Tymon winced at her use of the word. It was unlike her to be so blunt; the Kion knew the difference between lack of education and lack of brains in her compatriots. He put her reaction down to the stress of her state, and patted Zero’s shoulder comfortingly.
‘It’s alright,’ he told the boy. ‘Just call it a spirit and don’t worry. We’ve found her, that’s what counts.’
‘And we should get going, if we want to find my body,’ put in the flickering form of Samiha. ‘It’s hard for me to maintain this state.’
Zero was still frowning as they turned and continued down the passage. ‘I don’t understand why she’s not dead,’ he qualified unhappily. But Tymon was too absorbed in his vision of Samiha to respond.
‘How did you know the right way out of the mine, when I was here with the mineworkers?’ he asked her. ‘You saved us — we wouldn’t have made it without you.’
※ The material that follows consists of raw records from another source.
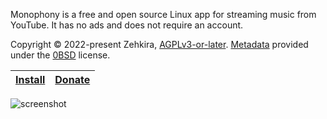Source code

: Monophony is a free and open source Linux app for streaming music from YouTube. It has no ads and does not require an account.

Copyright © 2022-present Zehkira, [AGPLv3-or-later](https://gitlab.com/zehkira/monophony/-/blob/master/source/LICENSE). [Metadata](https://gitlab.com/zehkira/monophony/-/blob/master/source/data/metainfo.xml) provided under the [0BSD](https://opensource.org/license/0bsd/) license.

| [Install](https://gitlab.com/zehkira/monophony/-/raw/master/source/data/monophony.flatpakref?ref_type=heads&inline=false) | [Donate](https://gitlab.com/zehkira/zehkira/-/blob/master/DONATE.md) |
|-|-|

<img src='https://gitlab.com/zehkira/monophony/-/raw/master/assets/screenshot1.png' alt='screenshot'>
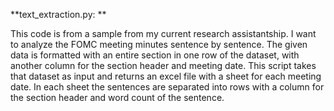 **text_extraction.py: 
**

This code is from a sample from my current research assistantship. I want to analyze the FOMC meeting minutes sentence by sentence.
The given data is formatted with an entire section in one row of the dataset, with another column for the section header and meeting date. This script takes 
that dataset as input and returns an excel file with a sheet for each meeting date. In each sheet the sentences are separated into rows with a column for the section header and word count of the sentence.
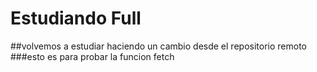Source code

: # Estudiando Full
##volvemos a estudiar haciendo un cambio desde el repositorio remoto
###esto es para probar la funcion fetch
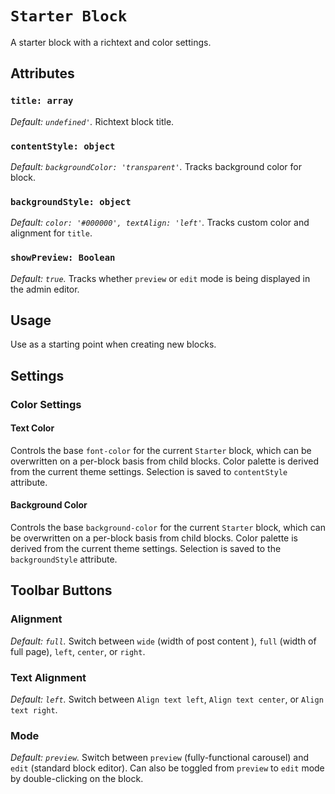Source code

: # `Starter Block` #

A starter block with a richtext and color settings.

## Attributes ##

### `title: array` ###
*Default: `undefined'`.* Richtext block title.

### `contentStyle: object` ###
*Default: `backgroundColor: 'transparent'`.* Tracks background color for block.

### `backgroundStyle: object` ###
*Default: `color: '#000000', textAlign: 'left'`.* Tracks custom color and alignment for `title`.

### `showPreview: Boolean` ###
*Default: `true`.* Tracks whether `preview` or `edit` mode is being displayed in the admin editor.

## Usage ##
Use as a starting point when creating new blocks.

## Settings ##

### Color Settings ###

#### Text Color ###
Controls the base `font-color` for the current `Starter` block, which can be overwritten on a per-block basis from child blocks. Color palette is derived from the current theme settings. Selection is saved to `contentStyle` attribute.

#### Background Color ###
Controls the base `background-color` for the current `Starter` block, which can be overwritten on a per-block basis from child blocks. Color palette is derived from the current theme settings. Selection is saved to the `backgroundStyle` attribute.

## Toolbar Buttons ##

### Alignment ###
*Default: `full`.* Switch between `wide` (width of post content ), `full` (width of full page), `left`, `center`, or `right`.

### Text Alignment ###
*Default: `left`.* Switch between `Align text left`, `Align text center`, or `Align text right`.

### Mode ###
*Default: `preview`.* Switch between `preview` (fully-functional carousel) and `edit` (standard block editor). Can also be toggled from `preview` to `edit` mode by double-clicking on the block.

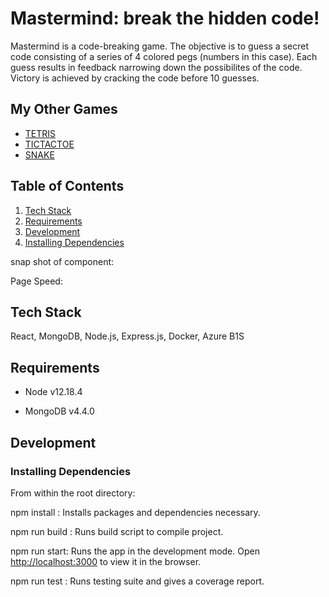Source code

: # Mastermind: break the hidden code!

Mastermind is a code-breaking game. The objective is to guess a secret code consisting of a series of 4 colored pegs (numbers in this case).
Each guess results in feedback narrowing down the possibilites of the code. Victory is achieved by cracking the code before 10 guesses.


## My Other Games

  - [TETRIS](https://github.com/coffeesnakes/tetris_JS "Tetris")
  - [TICTACTOE](https://github.com/coffeesnakes/tictactoeJS "Tic-Tac-Toe")
  - [SNAKE](https://github.com/coffeesnakes/snekGame "Snake")


## Table of Contents

1. [Tech Stack](#techstack)
2. [Requirements](#requirements)
3. [Development](#development)
4. [Installing Dependencies](#installingdependencies)


snap shot of component:
 <!-- <p align="center">
 <img src="snapShot.jpg" width="60%"></p> -->


Page Speed:

<!-- <p align="center">
<img src="loadSpeed.jpg" width="60%"></p> -->



## Tech Stack
React, MongoDB, Node.js, Express.js, Docker, Azure B1S

## Requirements


- Node v12.18.4


- MongoDB v4.4.0


## Development

### Installing Dependencies

From within the root directory:

npm install : Installs packages and dependencies necessary.

npm run build : Runs build script to compile project.


npm run start: Runs the app in the development mode.
Open [http://localhost:3000](http://localhost:3000) to view it in the browser.

npm run test : Runs testing suite and gives a coverage report.
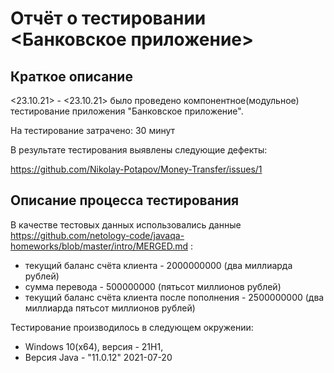 # Отчёт о тестировании <Банковское приложение>

## Краткое описание

<23.10.21> - <23.10.21> было проведено компонентное(модульное) тестирование приложения "Банковское приложение".

На тестирование затрачено: 30 минут

В результате тестирования выявлены следующие дефекты:

https://github.com/Nikolay-Potapov/Money-Transfer/issues/1

## Описание процесса тестирования

В качестве тестовых данных использовались данные https://github.com/netology-code/javaqa-homeworks/blob/master/intro/MERGED.md :
* текущий баланс счёта клиента - 2000000000 (два миллиарда рублей)
* сумма перевода - 500000000 (пятьсот миллионов рублей)
* текущий баланс счёта клиента после пополнения - 2500000000 (два миллиарда пятьсот миллионов рублей)

Тестирование производилось в следующем окружении:
* Windows 10(x64), версия - 21H1,
* Версия Java - "11.0.12" 2021-07-20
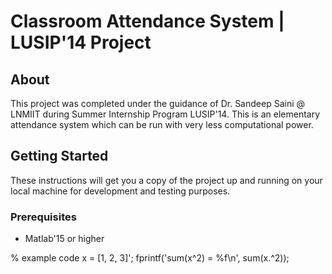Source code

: <html>

<head>
<h1> Classroom Attendance System | LUSIP'14 Project </h1>
</head>

<h2> About </h2>
<p>This project was completed under the guidance of Dr. Sandeep Saini @ LNMIIT during Summer Internship Program LUSIP'14. This is an elementary attendance system which can be run with very less computational power. </p> 

<h2> Getting Started </h2>
<p>These instructions will get you a copy of the project up and running on your local machine for development and testing purposes.</p>

<h3>Prerequisites </h3>
<ul>
	<li>Matlab'15 or higher</li>
</ul>

% example code
x = [1, 2, 3]';
fprintf('sum(x^2) = %f\n', sum(x.^2));


</html>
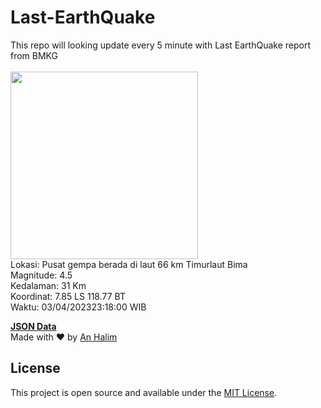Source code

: # Last-EarthQuake
This repo will looking update every 5 minute with Last EarthQuake report from BMKG
<br>
<br>
<img src="https://ews.bmkg.go.id/TEWS/data/20230403231800.mmi.jpg?33758cosp85g1qfe50b50av" width="300"/>
<br>
Lokasi: Pusat gempa berada di laut 66 km Timurlaut Bima <br>
Magnitude: 4.5 <br>
Kedalaman: 31 Km <br>
Koordinat: 7.85 LS 118.77 BT <br>
Waktu: 03/04/202323:18:00 WIB <br>

<a href="./data/data.json">**JSON Data**</a>
<br>
Made with ❤️ by <a href="https://github.com/an-halim">An Halim</a>
## License

This project is open source and available under the [MIT License](LICENSE).
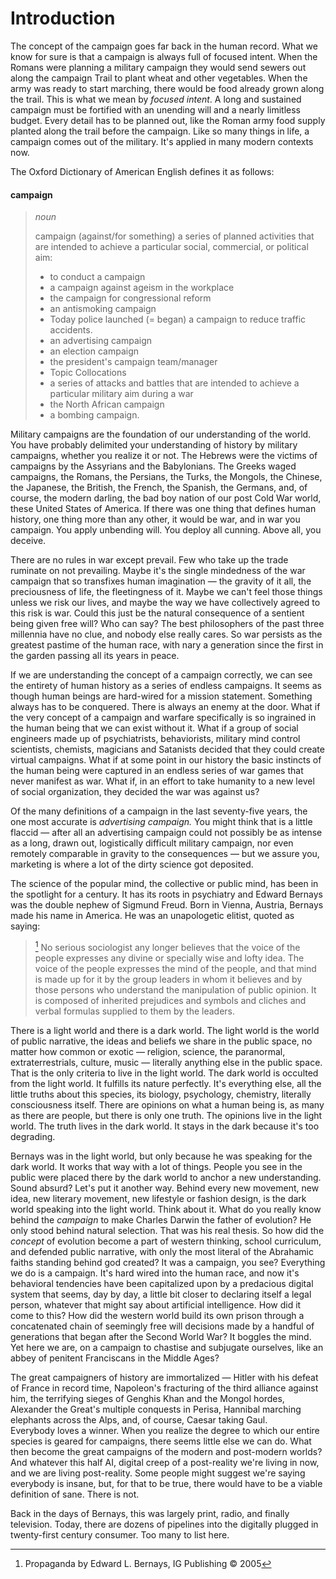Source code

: Introduction
======================

The concept of the campaign goes far back in the human record.
What we know for sure is that a campaign is always full of focused intent.
When the Romans were planning a military campaign they would send sewers out along the campaign Trail to plant wheat and other vegetables.
When the army was ready to start marching,
there would be food already grown along the trail.
This is what we mean by *focused intent*.
A long and sustained campaign must be fortified with an unending will and a nearly limitless budget.
Every detail has to be planned out,
like the Roman army food supply planted along the trail before the campaign.
Like so many things in life,
a campaign comes out of the military.
It's applied in many modern contexts now.


The Oxford Dictionary of American English defines it as follows:


#### campaign

>*noun*
>
>campaign (against/for something) a series of planned activities that are intended to achieve a particular social, commercial, or political aim:
>
>- to conduct a campaign
>- a campaign against ageism in the workplace
>- the campaign for congressional reform
>- an antismoking campaign
>- Today police launched (= began) a campaign to reduce traffic accidents.
>- an advertising campaign
>- an election campaign
>- the president's campaign team/manager
>- Topic Collocations
>- a series of attacks and battles that are intended to achieve a particular military aim during a war
>- the North African campaign
>- a bombing campaign.


Military campaigns are the foundation of our understanding of the world.
You have probably delimited your understanding of history by military campaigns,
whether you realize it or not.
The Hebrews were the victims of campaigns by the Assyrians and the Babylonians.
The Greeks waged campaigns,
the Romans,
the Persians,
the Turks,
the Mongols,
the Chinese,
the Japanese,
the British,
the French,
the Spanish,
the Germans,
and,
of course,
the modern darling,
the bad boy nation of our post Cold War world,
these United States of America.
If there was one thing that defines human history,
one thing more than any other,
it would be war,
and in war you campaign.
You apply unbending will.
You deploy all cunning.
Above all,
you deceive.

There are no rules in war except prevail.
Few who take up the trade ruminate on not prevailing.
Maybe it's the single mindedness of the war campaign that so transfixes human imagination
&mdash;
the gravity of it all,
the preciousness of life,
the fleetingness of it.
Maybe we can't feel those things unless we risk our lives,
and maybe the way we have collectively agreed to this risk is war.
Could this just be the natural consequence of a sentient being given free will?
Who can say?
The best philosophers of the past three millennia have no clue,
and nobody else really cares.
So war persists as the greatest pastime of the human race,
with nary a generation since the first in the garden passing all its years in peace.


If we are understanding the concept of a  campaign correctly,
we can see the entirety of human history as a series of endless campaigns.
It seems as though human beings are hard-wired for a mission statement.
Something always has to be conquered.
There is always an enemy at the door.
What if the very concept of a campaign and warfare specifically is so ingrained in the human being that we can exist without it.
What if a group of social engineers made up of psychiatrists,
behaviorists,
military mind control scientists,
chemists,
magicians and Satanists decided that they could create virtual campaigns.
What if at some point in our history the basic instincts of the human being were captured in an endless series of war games that never manifest as war.
What if,
in an effort to take humanity to a new level of social organization,
they decided the war was against us?

Of the many definitions of a campaign in the last seventy-five years,
the one most accurate is *advertising campaign.*
You might think that is a little flaccid
&mdash;
after all an advertising campaign could not possibly be as intense as a long,
drawn out,
logistically difficult military campaign,
nor even remotely comparable in gravity to the consequences
&mdash; 
but we assure you,
marketing is where a lot of the dirty science got deposited.


The science of the popular mind,
the collective or public mind,
has been in the spotlight for a century.
It has its roots in psychiatry and Edward Bernays was the double nephew of Sigmund Freud. 
Born in Vienna,
Austria,
Bernays made his name in America.
He was an unapologetic elitist,
quoted as saying:

>[^1] No serious sociologist any longer believes that the voice of the people expresses any divine or specially wise and lofty idea. The voice of the people expresses the mind of the people, and that mind is made up for it by the group leaders in whom it believes and by those persons who understand the manipulation of public opinion. It is composed of inherited prejudices and symbols and cliches and verbal formulas supplied to them by the leaders.


[^1]: Propaganda by Edward L. Bernays, IG Publishing &copy;  2005



There is a light world and there is a dark world.
The light world is the world of public narrative,
the ideas and beliefs we share in the public space,
no matter how common or exotic
&mdash;
religion,
science,
the paranormal, 
extraterrestrials,
culture,
music
&mdash;
literally anything else in the public space.
That is the only criteria to live in the light world.
The dark world is occulted from the light world.
It fulfills its nature perfectly.
It's everything else,
all the little truths about this species,
its biology,
psychology,
chemistry,
literally consciousness itself. 
There are opinions on what a human being is,
as many as there are people,
but there is only one truth.
The opinions live in the light world.
The truth lives in the dark world.
It stays in the dark because it's too degrading.

Bernays was in the light world,
but only because he was speaking for the dark world.
It works that way with a lot of things.
People you see in the public were placed there by the dark world to anchor a new understanding.
Sound absurd?
Let's put it another way.
Behind every new movement,
new idea,
new literary movement,
new lifestyle or fashion design,
is the dark world speaking into the light world.
Think about it.
What do you really know behind the *campaign* to make Charles Darwin the father of evolution?
He only stood behind natural selection.
That was his real thesis.
So how did the *concept* of evolution become a part of western thinking,
school curriculum,
and defended public narrative,
with only the most literal of the Abrahamic faiths standing behind god created?
It was a campaign,
you see? 
Everything we do is a campaign.
It's hard wired into the human race,
and now it's behavioral tendencies have been capitalized upon by a predacious digital system that seems,
day by day,
a little bit closer to declaring itself a legal person,
whatever that might say about artificial intelligence.
How did it come to this?
How did the western world build its own prison through a concatenated chain of seemingly free will decisions made by a handful of generations that began after the Second World War?
It boggles the mind.
Yet here we are,
on a campaign to chastise and subjugate ourselves,
like an abbey of penitent Franciscans in the Middle Ages?

The great campaigners of history are immortalized
&mdash;
Hitler with his defeat of France in record time,
Napoleon's fracturing of the third alliance against him,
the terrifying sieges of Genghis Khan and the Mongol hordes,
Alexander the Great's multiple conquests in Perisa,
Hannibal marching elephants across the Alps,
and,
of course,
Caesar taking Gaul.   
Everybody loves a winner.
When you realize the degree to which our entire species is geared for campaigns,
there seems little else we can do.
What then become the great campaigns of the modern and post-modern worlds?
And whatever this half AI,
digital creep of a post-reality we're living in now,
and we are living post-reality.
Some people might suggest we're saying everybody is insane,
but,
for that to be true,
there would have to be a viable definition of sane.
There is not.




Back in the days of Bernays,
this was largely print,
radio,
and finally television. 
Today,
there are dozens of pipelines into the digitally plugged in twenty-first century consumer.
Too many to list here.









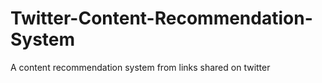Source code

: # Twitter-Content-Recommendation-System
A content recommendation system from links shared on twitter
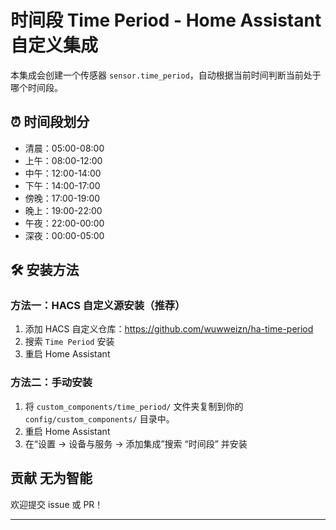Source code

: 
# 时间段 Time Period - Home Assistant 自定义集成

本集成会创建一个传感器 `sensor.time_period`，自动根据当前时间判断当前处于哪个时间段。

## ⏰ 时间段划分

- 清晨：05:00-08:00  
- 上午：08:00-12:00  
- 中午：12:00-14:00  
- 下午：14:00-17:00  
- 傍晚：17:00-19:00  
- 晚上：19:00-22:00  
- 午夜：22:00-00:00  
- 深夜：00:00-05:00

## 🛠️ 安装方法

### 方法一：HACS 自定义源安装（推荐）
1. 添加 HACS 自定义仓库：https://github.com/wuwweizn/ha-time-period
2. 搜索 `Time Period` 安装
3. 重启 Home Assistant

### 方法二：手动安装
1. 将 `custom_components/time_period/` 文件夹复制到你的 `config/custom_components/` 目录中。
2. 重启 Home Assistant
3. 在“设置 → 设备与服务 → 添加集成”搜索 “时间段” 并安装



## 贡献 无为智能

欢迎提交 issue 或 PR！

---

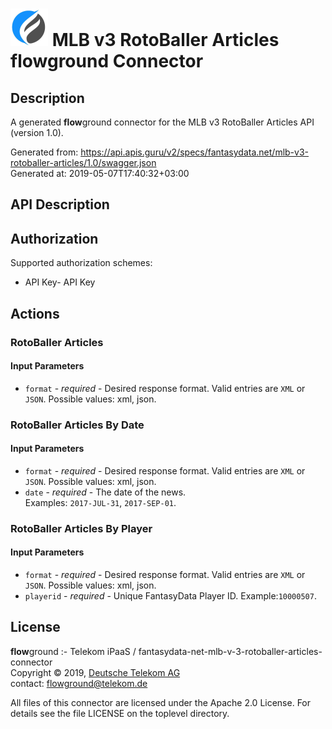 # ![LOGO](logo.png) MLB v3 RotoBaller Articles **flow**ground Connector

## Description

A generated **flow**ground connector for the MLB v3 RotoBaller Articles API (version 1.0).

Generated from: https://api.apis.guru/v2/specs/fantasydata.net/mlb-v3-rotoballer-articles/1.0/swagger.json<br/>
Generated at: 2019-05-07T17:40:32+03:00

## API Description



## Authorization

Supported authorization schemes:
- API Key- API Key
## Actions

### RotoBaller Articles

#### Input Parameters
* `format` - _required_ - Desired response format. Valid entries are <code>XML</code> or <code>JSON</code>.
    Possible values: xml, json.

### RotoBaller Articles By Date

#### Input Parameters
* `format` - _required_ - Desired response format. Valid entries are <code>XML</code> or <code>JSON</code>.
    Possible values: xml, json.
* `date` - _required_ - The date of the news.
<br>Examples: <code>2017-JUL-31</code>, <code>2017-SEP-01</code>.

### RotoBaller Articles By Player

#### Input Parameters
* `format` - _required_ - Desired response format. Valid entries are <code>XML</code> or <code>JSON</code>.
    Possible values: xml, json.
* `playerid` - _required_ - Unique FantasyData Player ID.
Example:<code>10000507</code>.

## License

**flow**ground :- Telekom iPaaS / fantasydata-net-mlb-v-3-rotoballer-articles-connector<br/>
Copyright © 2019, [Deutsche Telekom AG](https://www.telekom.de)<br/>
contact: flowground@telekom.de

All files of this connector are licensed under the Apache 2.0 License. For details
see the file LICENSE on the toplevel directory.
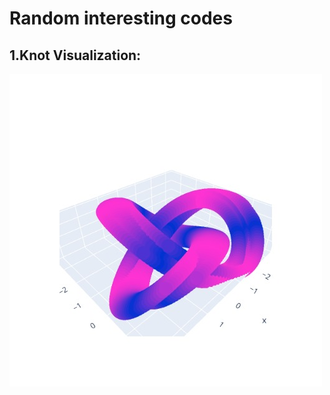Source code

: # Random interesting codes

## 1.Knot Visualization:
![alt text](https://github.com/unna97/Random_fun-experiments-with-different-models-/blob/master/Plot_knot.jpeg?raw=true)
She shrugged in embarrassment. ‘I can’t explain it, really. It’s odd, being outside my body. I know certain things about you, things I wouldn’t be able to know if we were just together physically. I understood you were in the mine with your friends, and I knew how to help you. But I couldn’t See you properly. Now I can. I think it’s because … because of love.’ She smiled shyly at him. ‘Your love is like a light for me in the darkness. It calls me and holds me together. I sometimes wonder if you didn’t keep me alive.’
The pleasure of hearing her say it rippled through him. ‘Maybe you’re still alive because you’re a Born,’ he suggested, lowering his voice to be out of earshot of Zero, trudging patiently in the rear. ‘You’re different from us. More powerful. You can’t really die, can you?’